Priority is claimed to German Patent Application No. DE 10 2013 000 514.0, filed on Jan. 15, 2013, the entire disclosure of which is hereby incorporated by reference herein.

FIELD

The invention relates to a sealing arrangement, comprising a double seal for sealing two chambers which are to be sealed off from one another and are each filled with a medium to be sealed, the double seal comprising two sealing rings which are arranged at the end face on both sides of the double seal, each sealing ring having at least one dynamically stressed sealing lip, the sealing lips, arranged closest axially next to one another, of the first sealing ring and of the second sealing ring being arranged with an axial distance from one another and the sealing lips contacting in a sealing manner a surface, to be sealed, of a first machine element which can be moved backwards and forwards in a translatory manner with a stroke.

BACKGROUND

A sealing arrangement is known from EP 2 067 996 A1. This previously known sealing arrangement is used in a reciprocating fuel pump. In the axial direction, the double seal is very short, the stroke of the piston rod to be sealed being greater than the axial distance between the sealing lips of the first and second sealing rings.

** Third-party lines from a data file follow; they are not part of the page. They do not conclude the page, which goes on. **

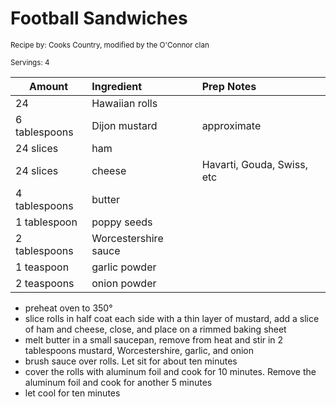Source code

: # Football Sandwiches

<small>Recipe by: Cooks Country, modified by the O'Connor clan</small>

<small>Servings: 4</small>

| Amount        | Ingredient           | Prep Notes                 |
| ------------- | :------------------- | :------------------------- |
| 24            | Hawaiian rolls       |                            |
| 6 tablespoons | Dijon mustard        | approximate                |
| 24 slices     | ham                  |                            |
| 24 slices     | cheese               | Havarti, Gouda, Swiss, etc |
| 4 tablespoons | butter               |                            |
| 1 tablespoon  | poppy seeds          |                            |
| 2 tablespoons | Worcestershire sauce |                            |
| 1 teaspoon    | garlic powder        |                            |
| 2 teaspoons   | onion powder         |                            |
 

- preheat oven to 350°
- slice rolls in half coat each side with a thin layer of mustard, add a slice of ham and cheese, close, and place on a rimmed baking sheet
- melt butter in a  small saucepan, remove from heat and stir in 2 tablespoons mustard, Worcestershire, garlic, and onion
- brush sauce over rolls. Let sit for about ten minutes
- cover the rolls with aluminum foil and cook for 10 minutes. Remove the aluminum foil and cook for another 5 minutes
- let cool for ten minutes

<!-- Tags:
- ham
- cheese
- sandwich
- freezable
- oven
-->
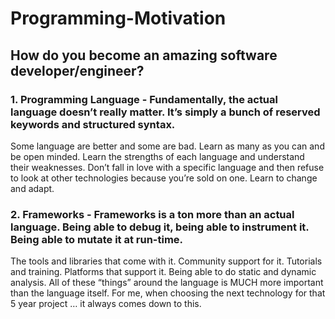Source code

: # Programming-Motivation

## How do you become an amazing software developer/engineer?

### 1. Programming Language - Fundamentally, the actual language doesn’t really matter. It’s simply a bunch of reserved keywords and structured syntax. 
Some language are better and some are bad. Learn as many as you can and be open minded. Learn the strengths of each language and understand their weaknesses. 
Don’t fall in love with a specific language and then refuse to look at other technologies because you’re sold on one. Learn to change and adapt. 

### 2. Frameworks - Frameworks is a ton more than an actual language. Being able to debug it, being able to instrument it. Being able to mutate it at run-time. 
The tools and libraries that come with it. Community support for it. Tutorials and training. Platforms that support it. Being able to do static and dynamic analysis.
All of these “things” around the language is MUCH more important than the language itself. For me, when choosing the next technology for that 5 year project … it
always comes down to this.
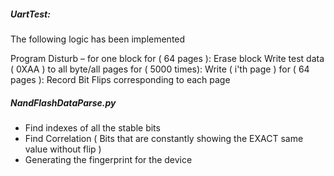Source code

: ##### UartTest:
The following logic has been implemented

Program Disturb – for one block
for ( 64 pages ):
	Erase block
	Write test data ( 0XAA ) to all byte/all pages
	for ( 5000 times):
		Write ( i'th page )
	for  ( 64 pages ):
		Record Bit Flips corresponding to each page
  
##### NandFlashDataParse.py

- Find indexes of all the stable bits
- Find Correlation ( Bits that are constantly showing the EXACT same value without flip )
- Generating the fingerprint for the device
  
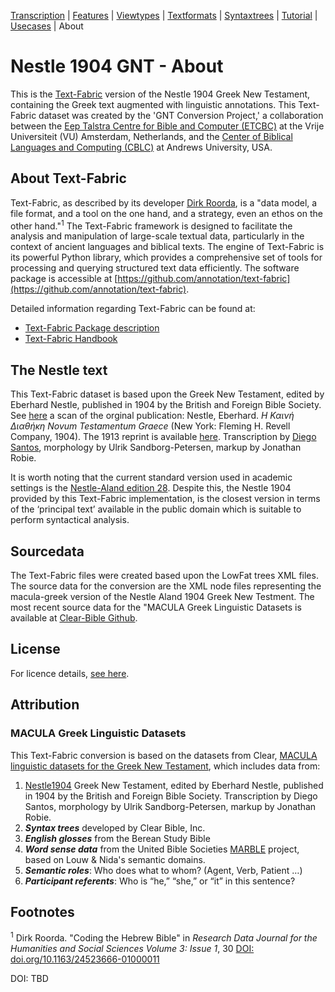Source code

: <a name="start"></a>
<div class="hidden-content">
<a href="transcription.md">Transcription</a> | <a href="features/README.md#start">Features</a> | <a href="viewtypes.md#start">Viewtypes</a> | <a href="textformats.md#start">Textformats</a> |  <a href="syntaxtrees.md#start">Syntaxtrees</a> | <a href="../tutorial/README.md#start">Tutorial</a> | <a href="../usecases/README.md#start">Usecases</a> | About
</div>

# Nestle 1904 GNT - About

This is the [Text-Fabric](https://annotation.github.io/text-fabric/tf/) version of the Nestle 1904 Greek New Testament, containing the Greek text augmented with linguistic annotations. This Text-Fabric dataset was created by the 'GNT Conversion Project,' a collaboration between the [Eep Talstra Centre for Bible and Computer (ETCBC)](https://github.com/ETCBC/) at the Vrije Universiteit (VU) Amsterdam, Netherlands, and the [Center of Biblical Languages and Computing (CBLC)](https://github.com/CenterBLC/) at Andrews University, USA.

## About Text-Fabric


Text-Fabric, as described by its developer [Dirk Roorda](https://github.com/dirkroorda), is a "data model, a file format, and a tool on the one hand, and a strategy, even an ethos on the other hand."<sup>1</sup> The Text-Fabric framework is designed to facilitate the analysis and manipulation of large-scale textual data, particularly in the context of ancient languages and biblical texts. The engine of Text-Fabric is its powerful Python library, which provides a comprehensive set of tools for processing and querying structured text data efficiently. The software package is accessible at [https://github.com/annotation/text-fabric](https://github.com/annotation/text-fabric).

Detailed information regarding Text-Fabric can be found at:
* [Text-Fabric Package description](https://annotation.github.io/text-fabric/tf/index.html)
* [Text-Fabric Handbook](https://annotation.github.io/text-fabric-book)

## The Nestle text

This Text-Fabric dataset is based upon the Greek New Testament, edited by Eberhard Nestle, published in 1904 by the British and Foreign Bible Society. See [here](https://archive.org/details/the-greek-new-testament-nestle-1904-us-edition/mode/2up) a scan of the orginal publication: Nestle, Eberhard. *Η Καινή Διαθήκη Novum Testamentum Graece* (New York: Fleming H. Revell Company, 1904).  The 1913 reprint is available [here](https://archive.org/details/hkainediathekete00lond/). Transcription by [Diego Santos](https://sites.google.com/site/nestle1904/home), morphology by Ulrik Sandborg-Petersen, markup by Jonathan Robie. 

It is worth noting that the current standard version used in academic settings is the [Nestle-Aland edition 28](https://www.academic-bible.com/en/online-bibles/novum-testamentum-graece-na-28/read-the-bible-text/). Despite this, the Nestle 1904 provided by this Text-Fabric implementation, is the closest version in terms of the ‘principal text’ available in the public domain which is suitable to perform syntactical analysis.

## Sourcedata

The Text-Fabric files were created based upon the LowFat trees XML files. The source data for the conversion are the XML node files representing the macula-greek version of the Nestle Aland 1904 Greek New Testment.  The most recent source data for the "MACULA Greek Linguistic Datasets is available at [Clear-Bible Github](https://github.com/Clear-Bible/macula-greek/tree/main/Nestle1904/lowfat).

## License

For licence details, [see here](../LICENSE).

## Attribution

### MACULA Greek Linguistic Datasets

This Text-Fabric conversion is based on the datasets from Clear, [MACULA linguistic datasets for the Greek New Testament](https://github.com/Clear-Bible/macula-greek/blob/main/README.md), which includes data from:

1. [Nestle1904](https://github.com/biblicalhumanities/Nestle1904) Greek New Testament, edited by Eberhard Nestle, published in 1904 by the British and Foreign Bible Society. Transcription by Diego Santos, morphology by Ulrik Sandborg-Petersen, markup by Jonathan Robie.
2.  **_Syntax trees_** developed by Clear Bible, Inc.
3. **_English glosses_** from the Berean Study Bible
4. **_Word sense data_** from the United Bible Societies [MARBLE](https://semanticdictionary.org/) project, based on Louw & Nida's semantic domains.
5. **_Semantic roles_**: Who does what to whom? (Agent, Verb, Patient …)
6. **_Participant referents_**: Who is “he,” “she,” or “it” in this sentence?

## Footnotes

<sup>1</sup> Dirk Roorda. "Coding the Hebrew Bible" in *Research Data Journal for the Humanities and Social Sciences Volume 3: Issue 1*, 30 [DOI: doi.org/10.1163/24523666-01000011](https://doi.org/10.1163/24523666-01000011)

DOI: TBD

In the dynamic sealing of the piston rod by the sealing lips, a small amount of the medium to be sealed is always carried through under the respective sealing lip. This small amount of medium to be sealed is required for the lubrication of the sealing lips on the piston rod to prevent undesirable extensive wear of the sealing lips and to ensure use characteristics which remain consistently good as far as possible during a long service life.

Due to the only very small axial distance between the sealing lips and the relatively great stroke of the piston rod, the media, to be sealed off from one another, are undesirably mixed together in the chambers to be respectively sealed when the sealing arrangement is used as intended. This undesirable intermixing of the media to be sealed is due to the fact that the surface, to be sealed, of the piston rod entrains the media which are to be sealed and are used in each case for lubricating the respective sealing lip, past the respective other sealing lip into the respective other chamber to be sealed due to the relatively great stroke, compared to the axial distance. This is very disadvantageous in particular for a sealing arrangement in a fuel pump and when the media to be sealed off from one another are engine oil and fuel. For example, if fuel is entrained into the engine oil, it dilutes the engine oil. This can lead to oil film breaks in the engine bearings, to a relatively high friction as a result thereof and to engine failure. Conversely, the entrainment of engine oil into the fuel can damage the injection system. Carbonisation can occur at the injection nozzles, as a result of which the efficiency of the injection system is reduced. This can also entail the malfunction of one or more injection nozzles.

SUMMARY

In an embodiment, the present invention provides a sealing arrangement including a double seal for sealing two chambers which are to be sealed off from one another and are each filled with a medium to be sealed. The double seal includes a first sealing ring disposed at an end face on a first side of the double seal and a second sealing ring disposed at an end face on a second side of the double seal. Each of the sealing rings has at least one dynamically stressed sealing lip contacting a surface to be sealed of a first machine element in a sealing manner. The sealing lips are arranged such that there is an axial distance between the sealing lips of the first and second sealing rings that are axially closest to one another. The first machine element is movable backwards and forwards in a translatory manner with a stroke, wherein the axial distance is greater than the stroke of the first machine element.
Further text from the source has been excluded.